Please return the records below exactly as they stand.

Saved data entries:
• • •

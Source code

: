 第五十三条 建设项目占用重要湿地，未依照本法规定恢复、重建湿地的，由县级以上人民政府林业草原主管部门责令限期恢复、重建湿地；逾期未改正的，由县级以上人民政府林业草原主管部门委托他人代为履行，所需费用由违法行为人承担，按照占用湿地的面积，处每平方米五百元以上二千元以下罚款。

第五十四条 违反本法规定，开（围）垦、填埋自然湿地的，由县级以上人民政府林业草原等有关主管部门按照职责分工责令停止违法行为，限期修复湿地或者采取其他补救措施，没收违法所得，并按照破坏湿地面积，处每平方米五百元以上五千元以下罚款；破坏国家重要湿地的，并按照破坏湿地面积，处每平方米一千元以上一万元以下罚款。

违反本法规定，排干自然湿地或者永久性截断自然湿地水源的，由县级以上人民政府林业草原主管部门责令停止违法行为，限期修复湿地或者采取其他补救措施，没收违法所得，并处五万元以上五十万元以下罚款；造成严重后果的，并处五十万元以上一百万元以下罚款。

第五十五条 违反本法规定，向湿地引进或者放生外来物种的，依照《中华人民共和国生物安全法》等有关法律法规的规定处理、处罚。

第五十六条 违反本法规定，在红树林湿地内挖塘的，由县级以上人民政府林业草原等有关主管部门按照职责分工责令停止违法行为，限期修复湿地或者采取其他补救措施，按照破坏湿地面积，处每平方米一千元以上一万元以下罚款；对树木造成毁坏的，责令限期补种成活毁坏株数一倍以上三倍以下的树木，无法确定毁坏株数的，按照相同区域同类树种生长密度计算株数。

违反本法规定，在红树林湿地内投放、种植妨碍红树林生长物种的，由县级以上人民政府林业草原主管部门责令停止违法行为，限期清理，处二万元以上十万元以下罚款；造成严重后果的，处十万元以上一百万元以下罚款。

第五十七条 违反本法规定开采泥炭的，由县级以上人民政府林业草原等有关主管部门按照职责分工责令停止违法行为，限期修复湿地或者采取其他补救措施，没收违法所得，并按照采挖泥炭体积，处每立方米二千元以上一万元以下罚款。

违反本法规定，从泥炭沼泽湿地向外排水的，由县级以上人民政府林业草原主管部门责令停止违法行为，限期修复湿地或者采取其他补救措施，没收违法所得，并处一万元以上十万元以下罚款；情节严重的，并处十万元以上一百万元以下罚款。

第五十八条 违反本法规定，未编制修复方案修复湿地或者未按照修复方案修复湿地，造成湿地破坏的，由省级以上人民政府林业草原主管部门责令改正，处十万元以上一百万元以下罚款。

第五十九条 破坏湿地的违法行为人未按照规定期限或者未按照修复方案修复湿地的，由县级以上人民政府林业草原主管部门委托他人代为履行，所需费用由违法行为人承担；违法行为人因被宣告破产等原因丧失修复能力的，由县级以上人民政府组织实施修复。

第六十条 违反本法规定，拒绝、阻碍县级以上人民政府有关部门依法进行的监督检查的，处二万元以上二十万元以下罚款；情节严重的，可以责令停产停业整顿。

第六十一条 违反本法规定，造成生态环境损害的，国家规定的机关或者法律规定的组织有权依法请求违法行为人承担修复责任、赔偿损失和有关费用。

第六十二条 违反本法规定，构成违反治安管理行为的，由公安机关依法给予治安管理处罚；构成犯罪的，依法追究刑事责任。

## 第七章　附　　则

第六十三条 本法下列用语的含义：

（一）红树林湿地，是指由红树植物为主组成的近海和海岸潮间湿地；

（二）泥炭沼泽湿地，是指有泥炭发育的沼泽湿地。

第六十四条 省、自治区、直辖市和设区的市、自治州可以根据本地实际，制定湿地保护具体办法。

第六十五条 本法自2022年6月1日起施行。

• • •

**Written solution:**
Source code

: 第五十三条 建设项目占用重要湿地，未依照本法规定恢复、重建湿地的，由县级以上人民政府林业草原主管部门责令限期恢复、重建湿地；逾期未改正的，由县级以上人民政府林业草原主管部门委托他人代为履行，所需费用由违法行为人承担，按照占用湿地的面积，处每平方米五百元以上二千元以下罚款。

第五十四条 违反本法规定，开（围）垦、填埋自然湿地的，由县级以上人民政府林业草原等有关主管部门按照职责分工责令停止违法行为，限期修复湿地或者采取其他补救措施，没收违法所得，并按照破坏湿地面积，处每平方米五百元以上五千元以下罚款；破坏国家重要湿地的，并按照破坏湿地面积，处每平方米一千元以上一万元以下罚款。

违反本法规定，排干自然湿地或者永久性截断自然湿地水源的，由县级以上人民政府林业草原主管部门责令停止违法行为，限期修复湿地或者采取其他补救措施，没收违法所得，并处五万元以上五十万元以下罚款；造成严重后果的，并处五十万元以上一百万元以下罚款。

第五十五条 违反本法规定，向湿地引进或者放生外来物种的，依照《中华人民共和国生物安全法》等有关法律法规的规定处理、处罚。

第五十六条 违反本法规定，在红树林湿地内挖塘的，由县级以上人民政府林业草原等有关主管部门按照职责分工责令停止违法行为，限期修复湿地或者采取其他补救措施，按照破坏湿地面积，处每平方米一千元以上一万元以下罚款；对树木造成毁坏的，责令限期补种成活毁坏株数一倍以上三倍以下的树木，无法确定毁坏株数的，按照相同区域同类树种生长密度计算株数。

违反本法规定，在红树林湿地内投放、种植妨碍红树林生长物种的，由县级以上人民政府林业草原主管部门责令停止违法行为，限期清理，处二万元以上十万元以下罚款；造成严重后果的，处十万元以上一百万元以下罚款。

第五十七条 违反本法规定开采泥炭的，由县级以上人民政府林业草原等有关主管部门按照职责分工责令停止违法行为，限期修复湿地或者采取其他补救措施，没收违法所得，并按照采挖泥炭体积，处每立方米二千元以上一万元以下罚款。

违反本法规定，从泥炭沼泽湿地向外排水的，由县级以上人民政府林业草原主管部门责令停止违法行为，限期修复湿地或者采取其他补救措施，没收违法所得，并处一万元以上十万元以下罚款；情节严重的，并处十万元以上一百万元以下罚款。

第五十八条 违反本法规定，未编制修复方案修复湿地或者未按照修复方案修复湿地，造成湿地破坏的，由省级以上人民政府林业草原主管部门责令改正，处十万元以上一百万元以下罚款。

第五十九条 破坏湿地的违法行为人未按照规定期限或者未按照修复方案修复湿地的，由县级以上人民政府林业草原主管部门委托他人代为履行，所需费用由违法行为人承担；违法行为人因被宣告破产等原因丧失修复能力的，由县级以上人民政府组织实施修复。

第六十条 违反本法规定，拒绝、阻碍县级以上人民政府有关部门依法进行的监督检查的，处二万元以上二十万元以下罚款；情节严重的，可以责令停产停业整顿。

第六十一条 违反本法规定，造成生态环境损害的，国家规定的机关或者法律规定的组织有权依法请求违法行为人承担修复责任、赔偿损失和有关费用。

第六十二条 违反本法规定，构成违反治安管理行为的，由公安机关依法给予治安管理处罚；构成犯罪的，依法追究刑事责任。

## 第七章　附　　则

第六十三条 本法下列用语的含义：

（一）红树林湿地，是指由红树植物为主组成的近海和海岸潮间湿地；

（二）泥炭沼泽湿地，是指有泥炭发育的沼泽湿地。

第六十四条 省、自治区、直辖市和设区的市、自治州可以根据本地实际，制定湿地保护具体办法。

第六十五条 本法自2022年6月1日起施行。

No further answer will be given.